Where does that notion of ‘refugees being criminal’ come from?

Patrycja Meler
Inside the News Media
2 min readNov 16, 2016

I recently watched a video in which a person who’s an expert on crime discusses whether criminality in Germany is increasing because of refugees. Since I‘ve heard about crime involving refugees in the news a lot, I checked out the video because I got curious. The video revealed that refugees are not necessarily more criminal than non-refugees.

I tried to do more research on this after that and I found more articles which cover the same topic. (An interesting thing I encountered while doing this: when you type “Kriminalität” into Google, the first suggestion is in fact “Kriminalität Flüchtlinge”.) One of them was this Zeit Online article.

So as you see, there are news which do talk about this — to many people probably surprising — data, but it is not discussed as often and insistently as “negative” news about refugees. At least that’s my subjective perception. Another reason why this “refugees are criminal” prejudice kind of stucks with people might be that bad news generally tend to catch people’s attention more than good news. You could even say that the media uses the fact that people show more interest in bad news and therefore provides its readers or viewers with these.
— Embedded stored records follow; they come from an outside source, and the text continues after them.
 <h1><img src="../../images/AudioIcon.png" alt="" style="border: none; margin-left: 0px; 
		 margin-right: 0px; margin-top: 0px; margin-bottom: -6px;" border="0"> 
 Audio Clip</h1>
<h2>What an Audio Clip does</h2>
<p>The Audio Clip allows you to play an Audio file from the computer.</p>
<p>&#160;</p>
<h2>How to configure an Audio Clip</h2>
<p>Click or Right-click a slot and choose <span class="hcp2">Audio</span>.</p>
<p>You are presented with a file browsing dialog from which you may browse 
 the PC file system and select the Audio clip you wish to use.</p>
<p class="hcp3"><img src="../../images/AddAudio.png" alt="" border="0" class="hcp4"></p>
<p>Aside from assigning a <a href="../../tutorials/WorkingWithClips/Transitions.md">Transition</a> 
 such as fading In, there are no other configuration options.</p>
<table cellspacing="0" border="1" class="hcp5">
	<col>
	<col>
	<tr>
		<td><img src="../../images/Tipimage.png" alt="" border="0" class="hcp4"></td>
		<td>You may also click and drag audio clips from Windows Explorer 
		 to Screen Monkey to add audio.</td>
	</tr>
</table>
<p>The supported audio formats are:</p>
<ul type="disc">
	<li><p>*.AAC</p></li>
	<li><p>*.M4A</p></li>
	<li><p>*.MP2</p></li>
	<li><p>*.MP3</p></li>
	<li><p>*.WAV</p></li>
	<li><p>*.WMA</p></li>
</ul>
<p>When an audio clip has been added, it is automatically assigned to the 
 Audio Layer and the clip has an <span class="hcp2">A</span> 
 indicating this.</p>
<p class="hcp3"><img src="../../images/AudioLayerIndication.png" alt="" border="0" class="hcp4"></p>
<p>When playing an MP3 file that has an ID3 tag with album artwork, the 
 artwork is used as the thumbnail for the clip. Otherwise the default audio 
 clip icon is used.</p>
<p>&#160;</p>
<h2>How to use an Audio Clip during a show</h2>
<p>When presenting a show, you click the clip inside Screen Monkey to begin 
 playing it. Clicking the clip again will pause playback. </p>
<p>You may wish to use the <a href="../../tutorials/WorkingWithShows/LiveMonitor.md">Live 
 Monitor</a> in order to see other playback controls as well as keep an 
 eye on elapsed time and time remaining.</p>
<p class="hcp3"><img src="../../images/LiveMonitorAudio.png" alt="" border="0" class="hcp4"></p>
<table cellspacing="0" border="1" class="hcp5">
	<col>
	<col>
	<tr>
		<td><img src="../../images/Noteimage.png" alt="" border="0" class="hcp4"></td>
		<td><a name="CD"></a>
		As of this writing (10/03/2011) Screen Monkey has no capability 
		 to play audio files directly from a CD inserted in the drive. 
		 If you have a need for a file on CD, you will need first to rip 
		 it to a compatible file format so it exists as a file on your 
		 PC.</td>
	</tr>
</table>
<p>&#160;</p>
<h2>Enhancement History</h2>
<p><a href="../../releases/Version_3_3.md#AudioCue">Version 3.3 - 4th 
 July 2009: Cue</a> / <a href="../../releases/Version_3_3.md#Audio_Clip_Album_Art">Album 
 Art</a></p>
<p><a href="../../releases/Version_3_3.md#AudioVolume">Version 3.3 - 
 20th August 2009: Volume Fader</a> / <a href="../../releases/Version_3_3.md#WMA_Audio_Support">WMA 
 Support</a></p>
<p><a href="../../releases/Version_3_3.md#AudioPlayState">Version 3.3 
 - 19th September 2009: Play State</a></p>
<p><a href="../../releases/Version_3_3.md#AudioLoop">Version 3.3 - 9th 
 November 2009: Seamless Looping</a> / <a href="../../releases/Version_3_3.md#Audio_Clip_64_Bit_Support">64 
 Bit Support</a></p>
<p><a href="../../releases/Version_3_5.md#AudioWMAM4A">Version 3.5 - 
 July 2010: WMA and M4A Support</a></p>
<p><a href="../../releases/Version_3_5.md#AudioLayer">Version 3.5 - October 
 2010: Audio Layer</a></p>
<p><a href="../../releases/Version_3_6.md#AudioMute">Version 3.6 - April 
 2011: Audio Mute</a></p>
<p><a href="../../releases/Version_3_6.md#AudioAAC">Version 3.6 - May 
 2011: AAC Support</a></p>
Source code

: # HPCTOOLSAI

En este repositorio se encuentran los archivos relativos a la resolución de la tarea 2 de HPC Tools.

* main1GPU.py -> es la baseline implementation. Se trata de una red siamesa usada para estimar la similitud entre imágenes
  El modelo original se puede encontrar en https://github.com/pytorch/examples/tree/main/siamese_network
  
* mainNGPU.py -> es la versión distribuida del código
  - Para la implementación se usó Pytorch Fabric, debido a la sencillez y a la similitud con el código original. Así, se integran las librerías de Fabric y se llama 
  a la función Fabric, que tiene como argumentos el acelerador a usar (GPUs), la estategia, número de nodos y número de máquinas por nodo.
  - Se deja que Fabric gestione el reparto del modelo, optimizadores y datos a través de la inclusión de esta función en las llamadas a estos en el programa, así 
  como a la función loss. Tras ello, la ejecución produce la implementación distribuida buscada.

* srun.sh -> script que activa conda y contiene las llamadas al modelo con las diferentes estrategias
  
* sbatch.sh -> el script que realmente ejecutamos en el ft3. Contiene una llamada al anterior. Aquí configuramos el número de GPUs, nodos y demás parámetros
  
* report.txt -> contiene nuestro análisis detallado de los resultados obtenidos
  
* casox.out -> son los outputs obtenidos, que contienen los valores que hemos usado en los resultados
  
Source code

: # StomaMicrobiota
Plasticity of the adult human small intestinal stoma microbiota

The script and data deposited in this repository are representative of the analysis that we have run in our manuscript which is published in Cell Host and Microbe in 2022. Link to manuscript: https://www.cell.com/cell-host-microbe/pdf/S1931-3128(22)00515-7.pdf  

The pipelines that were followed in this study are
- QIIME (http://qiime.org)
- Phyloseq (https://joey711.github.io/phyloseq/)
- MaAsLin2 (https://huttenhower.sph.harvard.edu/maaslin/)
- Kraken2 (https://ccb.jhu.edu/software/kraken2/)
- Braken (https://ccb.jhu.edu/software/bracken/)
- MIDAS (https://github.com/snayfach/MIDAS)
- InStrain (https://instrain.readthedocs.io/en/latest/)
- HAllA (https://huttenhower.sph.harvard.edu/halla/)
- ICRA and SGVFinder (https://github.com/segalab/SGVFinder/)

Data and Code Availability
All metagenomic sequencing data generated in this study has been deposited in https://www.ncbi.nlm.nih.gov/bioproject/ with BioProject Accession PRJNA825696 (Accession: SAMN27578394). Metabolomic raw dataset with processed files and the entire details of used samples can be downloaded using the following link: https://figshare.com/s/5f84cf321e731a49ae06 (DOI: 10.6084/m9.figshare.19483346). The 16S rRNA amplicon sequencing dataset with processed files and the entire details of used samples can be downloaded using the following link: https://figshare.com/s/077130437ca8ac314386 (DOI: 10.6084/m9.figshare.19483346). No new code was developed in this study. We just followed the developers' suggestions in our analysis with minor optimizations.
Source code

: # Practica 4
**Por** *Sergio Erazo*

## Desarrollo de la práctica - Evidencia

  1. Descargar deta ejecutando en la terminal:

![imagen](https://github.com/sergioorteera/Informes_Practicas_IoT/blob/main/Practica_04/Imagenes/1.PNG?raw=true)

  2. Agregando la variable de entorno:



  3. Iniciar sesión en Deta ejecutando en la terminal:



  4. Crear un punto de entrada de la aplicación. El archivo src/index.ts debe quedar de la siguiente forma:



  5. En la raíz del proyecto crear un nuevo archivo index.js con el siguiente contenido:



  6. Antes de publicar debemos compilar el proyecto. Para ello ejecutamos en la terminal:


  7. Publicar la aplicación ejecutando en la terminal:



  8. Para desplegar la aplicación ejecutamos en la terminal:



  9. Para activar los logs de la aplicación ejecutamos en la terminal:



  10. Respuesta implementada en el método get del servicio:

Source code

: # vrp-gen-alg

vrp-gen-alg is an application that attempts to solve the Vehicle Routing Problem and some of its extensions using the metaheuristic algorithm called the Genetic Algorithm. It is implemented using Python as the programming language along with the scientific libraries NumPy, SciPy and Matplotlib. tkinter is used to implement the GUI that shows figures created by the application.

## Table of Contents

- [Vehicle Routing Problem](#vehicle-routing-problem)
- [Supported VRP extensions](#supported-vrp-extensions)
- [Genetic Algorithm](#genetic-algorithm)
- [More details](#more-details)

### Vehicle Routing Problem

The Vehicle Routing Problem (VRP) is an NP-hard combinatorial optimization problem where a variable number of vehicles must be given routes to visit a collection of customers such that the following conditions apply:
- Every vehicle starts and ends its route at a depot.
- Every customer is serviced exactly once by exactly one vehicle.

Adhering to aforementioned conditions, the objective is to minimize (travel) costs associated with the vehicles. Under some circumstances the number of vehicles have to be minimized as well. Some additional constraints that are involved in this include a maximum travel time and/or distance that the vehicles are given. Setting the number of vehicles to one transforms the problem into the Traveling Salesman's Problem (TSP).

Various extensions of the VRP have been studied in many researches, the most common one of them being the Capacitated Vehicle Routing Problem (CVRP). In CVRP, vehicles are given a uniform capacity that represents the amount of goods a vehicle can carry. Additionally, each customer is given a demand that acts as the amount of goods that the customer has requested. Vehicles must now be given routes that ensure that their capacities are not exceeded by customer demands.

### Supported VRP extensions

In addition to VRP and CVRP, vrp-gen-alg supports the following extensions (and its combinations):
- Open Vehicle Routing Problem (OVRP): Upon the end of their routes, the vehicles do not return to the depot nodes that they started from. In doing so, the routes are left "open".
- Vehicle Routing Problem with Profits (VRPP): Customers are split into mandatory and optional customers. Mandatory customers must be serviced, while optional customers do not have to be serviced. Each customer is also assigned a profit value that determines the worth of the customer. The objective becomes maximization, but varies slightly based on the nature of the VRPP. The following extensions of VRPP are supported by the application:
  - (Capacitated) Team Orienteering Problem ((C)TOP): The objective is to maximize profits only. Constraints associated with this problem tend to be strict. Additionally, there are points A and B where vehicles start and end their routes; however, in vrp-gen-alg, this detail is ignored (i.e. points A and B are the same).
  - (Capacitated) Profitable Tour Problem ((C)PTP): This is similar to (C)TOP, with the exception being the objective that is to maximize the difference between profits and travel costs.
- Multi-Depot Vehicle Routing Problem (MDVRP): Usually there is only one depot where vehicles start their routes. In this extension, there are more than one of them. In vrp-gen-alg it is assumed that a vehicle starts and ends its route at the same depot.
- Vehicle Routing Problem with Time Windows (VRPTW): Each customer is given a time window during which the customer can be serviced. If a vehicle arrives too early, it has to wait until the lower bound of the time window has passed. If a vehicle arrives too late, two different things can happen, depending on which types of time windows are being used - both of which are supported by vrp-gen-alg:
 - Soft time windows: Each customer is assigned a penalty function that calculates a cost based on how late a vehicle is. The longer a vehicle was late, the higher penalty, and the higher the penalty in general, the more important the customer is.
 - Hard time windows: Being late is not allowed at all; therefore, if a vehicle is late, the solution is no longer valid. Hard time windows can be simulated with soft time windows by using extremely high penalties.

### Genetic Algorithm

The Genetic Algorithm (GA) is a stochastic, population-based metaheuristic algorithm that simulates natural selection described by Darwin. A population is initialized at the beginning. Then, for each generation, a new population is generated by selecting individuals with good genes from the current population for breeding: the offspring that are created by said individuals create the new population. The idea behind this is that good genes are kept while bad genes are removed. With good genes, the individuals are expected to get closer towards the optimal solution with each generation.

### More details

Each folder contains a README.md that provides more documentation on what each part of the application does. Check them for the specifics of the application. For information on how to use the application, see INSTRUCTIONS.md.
And there’s another thing that many people seem to forget: refugees or not, when there are more people in Germany it automatically means there’ll be more crime too. But who cares about all the crimes that happen in cities like Frankfurt or Berlin on a regular basis when you can also present criminal refugees to your readers or viewers?

By seemingly focusing on negative examples of refugee behaviour, news trigger fear in the population. I’m not saying that the refugee crisis does not cause any problems and that this fear is unreasonable — that’s why it’s being referred to as the refugee “crisis” — but fear is being spread to the point where people feel the need to do such completely irrational things as burning down refugee shelters — not once, but multiple times. (But guess what? That won’t solve the problem either.) I believe that media is one of the causes for this. It does certainly not mean that we have to ignore negative examples of refugee behaviour, but I think the focus should be shifted. Which is probably impossible anyway. But what you can do is try to pay attention to both sides, positive and negative.